French President Jacques Chirac loves bold and dramatic rhetoric, but it sometimes appears to be oratory for oratory's sake. When he announced last April, "We must take the offensive and muster a massive effort," adding that Europe was in danger of losing the battle for "the power of tomorrow," one could be forgiven for thinking he was talking about defending against some terrifying new security threat. In fact, what Chirac was referring to -- during a somewhat self-congratulatory speech he gave alongside then-German Chancellor Gerhard Schröder -- was a rather bizarre plan to try to beat Google (GOOG) at its own game.
Chirac and Schröder were making public their plan to cooperate on a new technological program that they saw as having vital strategic importance. The plan was nothing if not audacious: a scheme to create from scratch a sort of "Eurogoogle." But rather than giving it some frivolous, fun, slightly subversive name, the Franco-German technological Maginot Line against the invasion of U.S. search-engine culture will be known as Quaero, a suitably serious, intellectual, and elevated name deriving from the Latin word meaning "I seek."
Whether or not Quaero turns out to be a serious competitor to Google and other privately funded search engines, Chirac clearly means business. Indeed, when he announced the launch of the new initiative, he compared it in glowing terms to another major pan-European undertaking that involves engines: passenger jets. Government funds, Chirac said, would be used to create Quaero, "in the image of the magnificent success of Airbus."
In other speeches since that fateful April day, Chirac has continued to spout Euro-rhetoric with such pronouncements as:
"We must take up the global challenge of the American giants Yahoo (YHOO) and Google...." (Yahoo, of course, is another fun name, doubtless too much fun for this sedate and deadly serious European undertaking.)
"Culture is not merchandise and can not be left to blind market forces,"
and "We must staunchly defend the world's cultural diversity against the looming threat of uniformity."
But the real clue to the possible motivation behind Eurogoogle is another remark Chirac let slip during one of his other comments on Quaero. He said, "Our power is at stake." Already, the French Government -- arguably the administration in Europe with the most centralized power -- has created a special entity, the Agency for Industrial Innovation (AII), based in Paris, to oversee the project. The AII has received an initial endowment of 1.7 billion euros ($2 billion), which will reportedly be spent on Quaero and a variety of other centrally directed high-tech initiatives.

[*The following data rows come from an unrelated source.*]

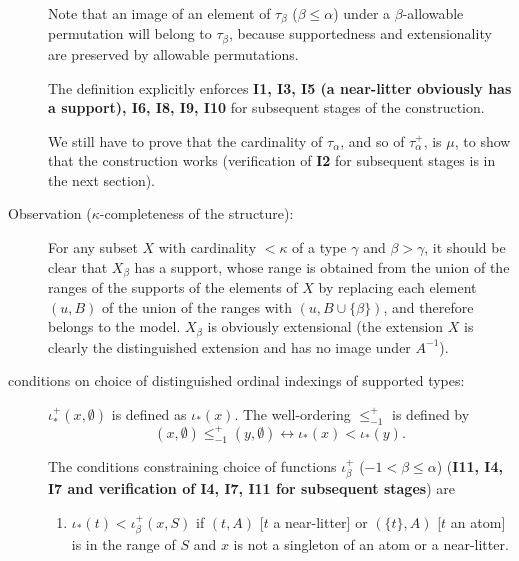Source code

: \documentclass[112pt]{article}
\begin{document}
\begin{description}
Note that an image of an element of $\tau_\beta$ ($\beta\leq \alpha$)  under a $\beta$-allowable permutation will belong to $\tau_\beta$, because supportedness and extensionality are preserved by allowable permutations.

The definition explicitly enforces {\bf I1, I3, I5 (a near-litter obviously has a support), I6, I8, I9, I10} for subsequent stages of the construction.

We still have to prove that the cardinality of $\tau_\alpha$, and so of $\tau^+_\alpha$, is $\mu$, to show that the construction works (verification of {\bf I2} for subsequent stages is in the next section).

\item[Observation ($\kappa$-completeness of the structure):]  For any subset $X$ with cardinality $<\kappa$ of a type $\gamma$ and $\beta>\gamma$, it should be clear that $X_\beta$ has a support, whose range is obtained from the union of the ranges of the supports of the elements of $X$  by replacing each element $(u,B)$ of the union of the ranges  with $(u,B \cup \{\beta\})$, and therefore belongs to the model.  $X_\beta$ is obviously extensional (the extension $X$ is clearly the distinguished extension and has no image under $A^{-1}$).

\item[conditions on choice of distinguished ordinal indexings of supported types:]  

$\iota_*^+(x,\emptyset)$ is defined as $\iota_*(x)$.
The well-ordering $\leq_{-1}^+$ is defined by $$(x,\emptyset) \leq_{-1}^+ (y,\emptyset) \leftrightarrow \iota_*(x) < \iota_*(y).$$

\begin{comment}

The well-ordering $\leq_\alpha^+$ of $\tau_\alpha^+$ ($\alpha \in \lambda$) must satisfy the condition that for each $(x,S) \in \tau_\alpha^+$, for each $(z,A) \in {\tt rng}(S)$ and litter $L = f_{\beta,\gamma}(y,T)$ with $\beta<\alpha$,  where $L$  meets $z$, $\iota_*^+(y,T) < \iota_*^+(x,S)$ must hold.

\end{comment}

The conditions constraining choice of functions $\iota^+_\beta$ ($-1 < \beta \leq \alpha$) ({\bf I11, I4, I7 and verification of {\bf I4, I7, I11} for subsequent stages}) are

\begin{enumerate}

\item $\iota_*(t) < \iota^+_\beta(x,S)$ if $(t,A)$ [$t$ a near-litter] or $(\{t\},A)$ [$t$ an atom] is in the range of $S$ and $x$ is not a singleton of an atom or a near-litter.


\end{enumerate}
\end{description}
\end{document}
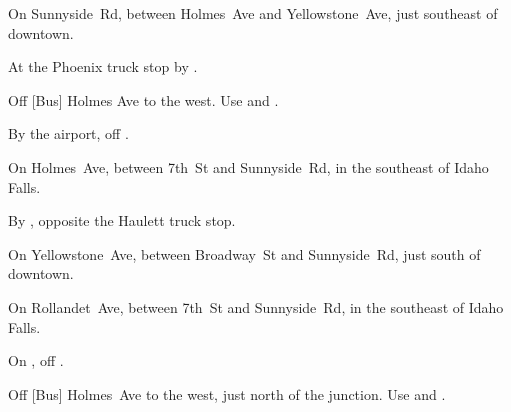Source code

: 
\begin{LocationList}

On Sunnyside~Rd, between Holmes~Ave and Yellowstone~Ave, just southeast of downtown.

At the Phoenix truck stop by  .

\Location{\GarageHQ \Garage \SpecialTransport}
Off [Bus] Holmes Ave to the west.
Use   and  .

By the airport, off  .

On Holmes~Ave, between 7th~St and Sunnyside~Rd, in the southeast of Idaho Falls.

By  , opposite the Haulett truck stop.

On Yellowstone~Ave, between Broadway~St and Sunnyside~Rd, just south of downtown.

On Rollandet~Ave, between 7th~St and Sunnyside~Rd, in the southeast of Idaho Falls.

\Location{\RecruitmentAgency \Recruitment}
On , off  .


Off [Bus] Holmes~Ave to the west, just north of the  junction.
Use   and  .

\end{LocationList}
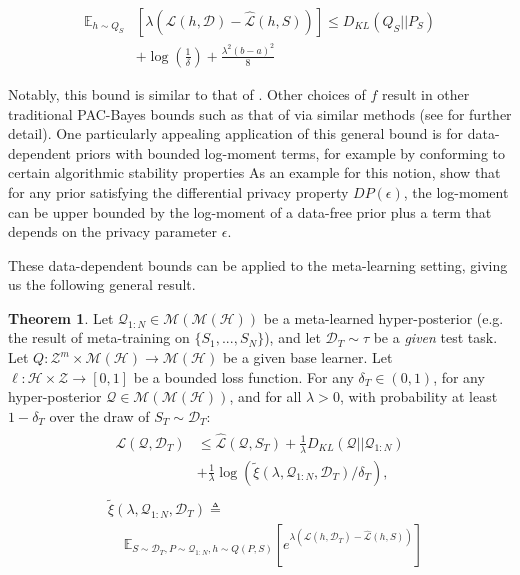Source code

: \documentclass[letterpaper]{article} %
\theoremstyle{definition}
\newtheorem{theorem}{Theorem}[section]
\newcommand{\Expect}[2]{\mathbb{E}_{#1}\left [#2 \right ]}
\begin{document}
\begin{align} 
    \mathbb{E}_{h\sim Q_S}&\left [\lambda(\mathcal{L}(h,\mathcal{D})-\hat{\mathcal{L}}(h, S))\right ]
     \leq D_{KL}(Q_S||P_S) \nonumber\\
    &+\log\left (\frac{1}{\delta}\right ) + \frac{\lambda^2(b-a)^2}{8}
\end{align}

Notably, this bound is similar to that of \citet{Catoni2004}. Other choices of $f$ result in other traditional PAC-Bayes bounds such as that of \citet{Mcallester} via similar methods (see \citet{Rivasplata2020} for further detail). 
One particularly appealing application of this general bound is for data-dependent priors with bounded log-moment terms, for example by conforming to certain algorithmic stability properties 
As an example for this notion, \citet{Rivasplata2020} show that for any prior satisfying the differential privacy property $DP(\epsilon)$, the log-moment can be upper bounded by the log-moment of a data-free prior plus a term that depends on the privacy parameter $\epsilon$. 

These data-dependent bounds can be applied to the meta-learning setting, giving us the following general result. 
%
\begin{theorem} \label{thm:main-result}
	Let $\mathcal{Q}_{1:N}\in \mathcal{M}(\mathcal{M}(\mathcal{H}))$ be a meta-learned hyper-posterior (e.g. the result of meta-training on $\{S_1,...,S_N\}$), and let $\mathcal{D}_T\sim \tau$ be a \emph{given} test task. Let $Q: \mathcal{Z}^m\times\mathcal{M}(\mathcal{H})\rightarrow \mathcal{M}(\mathcal{H})$ be a given base learner. Let $\ell: \mathcal{H}\times \mathcal{Z}\rightarrow [0, 1]$ be a bounded loss function.
	For any $\delta_T \in (0,1)$, for any hyper-posterior $\mathcal{Q}\in \mathcal{M}(\mathcal{M}(\mathcal{H}))$, and for all $\lambda>0$, with probability at least $1-\delta_T$ over the draw of $S_T\sim \mathcal{D}_T$:
	\begin{align} \label{eq:main-result-generic}
	\begin{split}
	\mathcal{L}(\mathcal{Q}, \mathcal{D}_T) &\leq \hat{\mathcal{L}}(\mathcal{Q}, S_T) + \frac{1}{\lambda}D_{KL}(\mathcal{Q}||\mathcal{Q}_{1:N})\\
	&+\frac{1}{\lambda}\log\left ( \tilde{\xi}(\lambda,\mathcal{Q}_{1:N},\mathcal{D}_T)/\delta_T\right ) ,
	\end{split}
	\end{align}
%
	\begin{align*} 
	\begin{split}
	&\tilde{\xi}(\lambda,\mathcal{Q}_{1:N},\mathcal{D}_T)\triangleq \\
	&\;\;\;\; \Expect{S\sim \mathcal{D}_T, P\sim \mathcal{Q}_{1:N}, h\sim Q(P,S)}{e^{\lambda\left (\mathcal{L}(h, \mathcal{D}_T)-\hat{\mathcal{L}}(h, S)\right )}}
	\end{split}
	\end{align*}
	

\end{theorem}
\end{document}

Is the comparison with Airbus fair and reasonable? After all, many of us have flown in Airbus planes; they are reliable, safe, and comfortable. But airplane manufacturing is the kind of industry that lends itself to a pan-European effort. Creating a new airplane maker required a massive amount of capital. When all is said and done, Airbus has become a decent and successful European firm -- and it doesn't come packaged with all the emotional, defensive, and indeed aggressive, rhetoric associated with Quaero.
So what exactly is Chirac up to with his fervent plans to create a serious European contender to the big U.S. search engines?
Quaero apparently promises to feature some innovations that U.S. search engines don't, such as the ability to use pictures and sounds as query terms. It may happen -- and it's very likely Google and other major U.S. search engines are already working on this important new approach -- yet experience shows there is many a slip between the cup of technological innovation and the lip of successful achievement, especially when governments are behind the projects.